Whereas on the success of Belem it was possible to generate a convergence of opinions and feelings, on the perception of the responsibilities that the activists of the IC are called to by the world social movements there was less convergence. A decade-long debate was not going to be solved in any single session of the IC meeting. What made it more vibrant in the last months, especially during the Montreal meeting, was its congruence with the overall debate on the global crises. Whereas the calls to move beyond the space/movement debate were often renewed, a new element was added to the debate, a new frustration that resonated with something bigger than the WSF and extended to the global left as a whole. What follows is a summary of those reflections and the way in which they were linked with current challenges and future opportunities for the IC, the wider WSF and the global left.

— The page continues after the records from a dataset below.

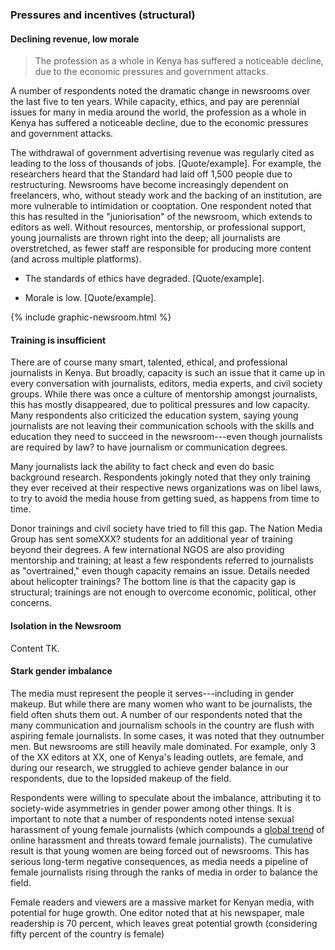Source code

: ### Pressures and incentives (structural)

#### Declining revenue, low morale

<blockquote class="floatLeft">
  <p>The profession as a whole in Kenya has suffered a noticeable decline, due to the economic pressures and government attacks.</p>
</blockquote>

A number of respondents noted the dramatic change in newsrooms over the last five to ten years. While capacity, ethics, and pay are perennial issues for many in media around the world, the profession as a whole in Kenya has suffered a noticeable decline, due to the economic pressures and government attacks.

The withdrawal of government advertising revenue was regularly cited as leading to the loss of thousands of jobs. [Quote/example]. For example, the researchers heard that the Standard had laid off 1,500 people due to restructuring. Newsrooms have become increasingly dependent on freelancers, who, without steady work and the backing of an institution, are more vulnerable to intimidation or cooptation. One respondent noted that this has resulted in the "juniorisation" of the newsroom, which extends to editors as well. Without resources, mentorship, or professional support, young journalists are thrown right into the deep; all journalists are overstretched, as fewer staff are responsible for producing more content (and across multiple platforms).

- The standards of ethics have degraded. [Quote/example].

- Morale is low. [Quote/example].

<div class="fullWidth">
  {% include graphic-newsroom.html %}
</div>

#### Training is insufficient

There are of course many smart, talented, ethical, and professional journalists in Kenya. But broadly, capacity is such an issue that it came up in every conversation with journalists, editors, media experts, and civil society groups. While there was once a culture of mentorship amongst journalists, this has mostly disappeared, due to political pressures and low capacity. Many respondents also criticized the education system, saying young journalists are not leaving their communication schools with the skills and education they need to succeed in the newsroom---even though journalists are required by law? to have journalism or communication degrees.

Many journalists lack the ability to fact check and even do basic background research. Respondents jokingly noted that they only training they ever received at their respective news organizations was on libel laws, to try to avoid the media house from getting sued, as happens from time to time.

Donor trainings and civil society have tried to fill this gap. The Nation Media Group has sent someXXX? students for an additional year of training beyond their degrees. A few international NGOS are also providing mentorship and training; at least a few respondents referred to journalists as "overtrained," even though capacity remains an issue. Details needed about helicopter trainings? The bottom line is that the capacity gap is structural; trainings are not enough to overcome economic, political, other concerns.

#### Isolation in the Newsroom

Content TK.

#### Stark gender imbalance

The media must represent the people it serves---including in gender makeup. But while there are many women who want to be journalists, the field often shuts them out. A number of our respondents noted that the many communication and journalism schools in the country are flush with aspiring female journalists. In some cases, it was noted that they outnumber men. But newsrooms are still heavily male dominated. For example, only 3 of the XX editors at XX, one of Kenya's leading outlets, are female, and during our research, we struggled to achieve gender balance in our respondents, due to the lopsided makeup of the field.

Respondents were willing to speculate about the imbalance, attributing it to society-wide asymmetries in gender power among other things. It is important to note that a number of respondents noted intense sexual harassment of young female journalists (which compounds a [global trend](https://ijnet.org/en/blog/how-newsrooms-can-fight-online-harassment-targeting-female-journalists) of online harassment and threats toward female journalists). The cumulative result is that young women are being forced out of newsrooms. This has serious long-term negative consequences, as media needs a pipeline of female journalists rising through the ranks of media in order to balance the field.

Female readers and viewers are a massive market for Kenyan media, with potential for huge growth. One editor noted that at his newspaper, male readership is 70 percent, which leaves great potential growth (considering fifty percent of the country is female)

The recurring debate in the WSF took a new form in Montreal “we are not able to better organise this debate on the crisis!” burst an IC member. “We pretend to be an alternative pole of convergence but we really have no idea what that convergence would be. While we are very good at talking we have no idea how to design a strategy and implement it” added another. The crescendo went on: “When I go back to my people I want to know what to tell them when they ask how we managed to strengthen their struggles”, and on: “the IC is removed from the reality of the drama of the people affected by the crisis” and on “The WSF is at a crossroad between relevance and irrelevance” and it closed with a bang “if the crisis is systemic then the WSF has no meaning because revolts against that system will follow internal logics on which the Forum has no influence”. The frustration gave room to a thorough analysis of the crisis of the WSF and of the global left as a whole.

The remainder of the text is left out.